Editorial
Published: April 17, 2010
Last month Democrats on the Senate banking committee passed a reasonably tough financial regulatory reform bill. Now Republican leaders have suddenly begun lashing out against it.
Did they belatedly discover some problem? No. They suddenly realized that their bet that reform would be watered down as it moved along might not pan out.
Their battle cry of “no more bailouts” is disingenuous. They are not worried that reform will make bankers’ lives too easy, they are worried that it will make them too hard.
The Republicans started loudly objecting only after Senator Blanche Lincoln, an Arkansas Democrat who is chairwoman of the agriculture committee, took an unexpectedly strong stand in favor of reining in financial derivatives, the complex and largely unregulated instruments that were at the heart of the financial crisis. (Her committee has jurisdiction, because derivatives have long been used to trade commodities.)
The agriculture committee’s bill will be folded into the banking committee’s larger legislation, which includes other important reforms like consumer protection and the systemwide regulation of risk.

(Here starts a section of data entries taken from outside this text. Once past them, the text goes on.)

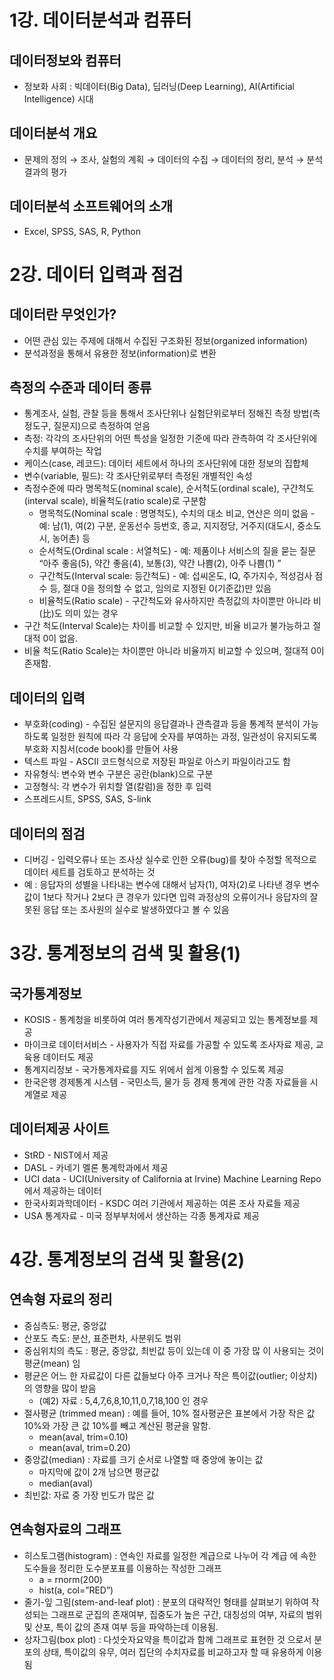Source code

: # 1강. 데이터분석과 컴퓨터

## 데이터정보와 컴퓨터

- 정보화 사회 : 빅데이터(Big Data), 딥러닝(Deep Learning), AI(Artificial Intelligence) 시대

## 데이터분석 개요

- 문제의 정의 → 조사, 실험의 계획 → 데이터의 수집 → 데이터의 정리, 분석 → 분석결과의 평가

## 데이터분석 소프트웨어의 소개

- Excel, SPSS, SAS, R, Python

# 2강. 데이터 입력과 점검

## 데이터란 무엇인가?

- 어떤 관심 있는 주제에 대해서 수집된 구조화된 정보(organized information)
- 분석과정을 통해서 유용한 정보(information)로 변환

## 측정의 수준과 데이터 종류

- 통계조사, 실험, 관찰 등을 통해서 조사단위나 실험단위로부터 정해진 측정 방법(측정도구, 질문지)으로 측정하여 얻음
- 측정: 각각의 조사단위의 어떤 특성을 일정한 기준에 따라 관측하여 각 조사단위에 수치를 부여하는 작업
- 케이스(case, 레코드): 데이터 세트에서 하나의 조사단위에 대한 정보의 집합체
- 변수(variable, 필드): 각 조사단위로부터 측정된 개별적인 속성
- 측정수준에 따라 명목척도(nominal scale), 순서척도(ordinal scale), 구간척도(interval scale), 비율척도(ratio scale)로 구분함
    - 명목척도(Nominal scale : 명명척도), 수치의 대소 비교, 연산은 의미 없음 - 예: 남(1), 여(2) 구분, 운동선수 등번호, 종교, 지지정당, 거주지(대도시, 중소도시, 농어촌) 등
    - 순서척도(Ordinal scale : 서열척도) - 예: 제품이나 서비스의 질을 묻는 질문 “아주 좋음(5), 약간 좋음(4), 보통(3), 약간 나쁨(2), 아주 나쁨(1) ”
    - 구간척도(Interval scale: 등간척도) - 예: 섭씨온도, IQ, 주가지수, 적성검사 점수 등, 절대 0을 정의할 수 없고, 임의로 지정된 0(기준값)만 있음
    - 비율척도(Ratio scale) - 구간척도와 유사하지만 측정값의 차이뿐만 아니라 비(比)도 의미 있는 경우
- 구간 척도(Interval Scale)는 차이를 비교할 수 있지만, 비율 비교가 불가능하고 절대적 0이 없음.
- 비율 척도(Ratio Scale)는 차이뿐만 아니라 비율까지 비교할 수 있으며, 절대적 0이 존재함.

## 데이터의 입력

- 부호화(coding) - 수집된 설문지의 응답결과나 관측결과 등을 통계적 분석이 가능하도록 일정한 원칙에 따라 각 응답에 숫자를 부여하는 과정, 일관성이 유지되도록 부호화 지침서(code book)를 만들어 사용
- 텍스트 파일 - ASCII 코드형식으로 저장된 파일로 아스키 파일이라고도 함
- 자유형식: 변수와 변수 구분은 공란(blank)으로 구분
- 고정형식: 각 변수가 위치할 열(칼럼)을 정한 후 입력
- 스프레드시트, SPSS, SAS, S-link

## 데이터의 점검

- 디버깅 - 입력오류나 또는 조사상 실수로 인한 오류(bug)를 찾아 수정할 목적으로 데이터 세트를 검토하고 분석하는 것
- 예 : 응답자의 성별을 나타내는 변수에 대해서 남자(1), 여자(2)로 나타낸 경우 변수 값이 1보다 작거나 2보다 큰 경우가 있다면 입력 과정상의 오류이거나 응답자의 잘못된 응답 또는 조사원의 실수로 발생하였다고 볼 수 있음

# 3강. 통계정보의 검색 및 활용(1)

## 국가통계정보

- KOSIS - 통계청을 비롯하여 여러 통계작성기관에서 제공되고 있는 통계정보를 제공
- 마이크로 데이터서비스 - 사용자가 직접 자료를 가공할 수 있도록 조사자료 제공, 교육용 데이터도 제공
- 통계지리정보 - 국가통계자료를 지도 위에서 쉽게 이용할 수 있도록 제공
- 한국은행 경제통계 시스템 - 국민소득, 물가 등 경제 통계에 관한 각종 자료들을 시계열로 제공

## 데이터제공 사이트

- StRD - NIST에서 제공
- DASL - 카네기 멜론 통계학과에서 제공
- UCI data - UCI(University of California at Irvine) Machine Learning Repo에서 제공하는 데이터
- 한국사회과학데이터 - KSDC 여러 기관에서 제공하는 여론 조사 자료들 제공
- USA 통계자료 - 미국 정부부처에서 생산하는 각종 통계자료 제공

# 4강. 통계정보의 검색 및 활용(2)

## 연속형 자료의 정리

- 중심측도: 평균, 중앙값
- 산포도 측도: 분산, 표준편차, 사분위도 범위
- 중심위치의 측도 : 평균, 중앙값, 최빈값 등이 있는데 이 중 가장 많 이 사용되는 것이 평균(mean) 임
- 평균은 어느 한 자료값이 다른 값들보다 아주 크거나 작은 특이값(outlier; 이상치)의 영향을 많이 받음
    - (예2) 자료 : 5,4,7,6,8,10,11,0,7,18,100 인 경우
- 절사평균 (trimmed mean) : 예를 들어, 10% 절사평균은 표본에서 가장 작은 값 10%와 가장 큰 값 10%를 빼고 계산된 평균을 말함.
    - mean(aval, trim=0.10)
    - mean(aval, trim=0.20)
- 중앙값(median) : 자료를 크기 순서로 나열할 때 중앙에 놓이는 값
    - 마지막에 값이 2개 남으면 평균값
    - median(aval)
- 최빈값: 자료 중 가장 빈도가 많은 값

## 연속형자료의 그래프

- 히스토그램(histogram) : 연속인 자료를 일정한 계급으로 나누어 각 계급 에 속한 도수들을 정리한 도수분포표를 이용하는 작성한 그래프
    - a = rnorm(200)
    - hist(a, col=”RED”)
- 줄기-잎 그림(stem-and-leaf plot) : 분포의 대략적인 형태를 살펴보기 위하여 작성되는 그래프로 군집의 존재여부, 집중도가 높은 구간, 대칭성의 여부, 자료의 범위 및 산포, 특이 값의 존재 여부 등을 파악하는데 이용됨.
- 상자그림(box plot) : 다섯숫자요약을 특이값과 함께 그래프로 표현한 것 으로서 분포의 상태, 특이값의 유무, 여러 집단의 수치자료를 비교하고자 할 때 유용하게 이용됨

Of all the regulatory changes under consideration, the outcome of derivatives reform is arguably the single most important issue for the banks. Why? Because derivatives are where the money is.
An overarching aim of reform must be to ensure that all derivatives deals — many of which currently trade as one-on-one private contracts — are moved onto transparent, fully regulated exchanges. If that happens, banks stand to lose potentially billions of dollars in earnings. In addition to reducing systemwide risk, transparent trading would lead to more competitive pricing.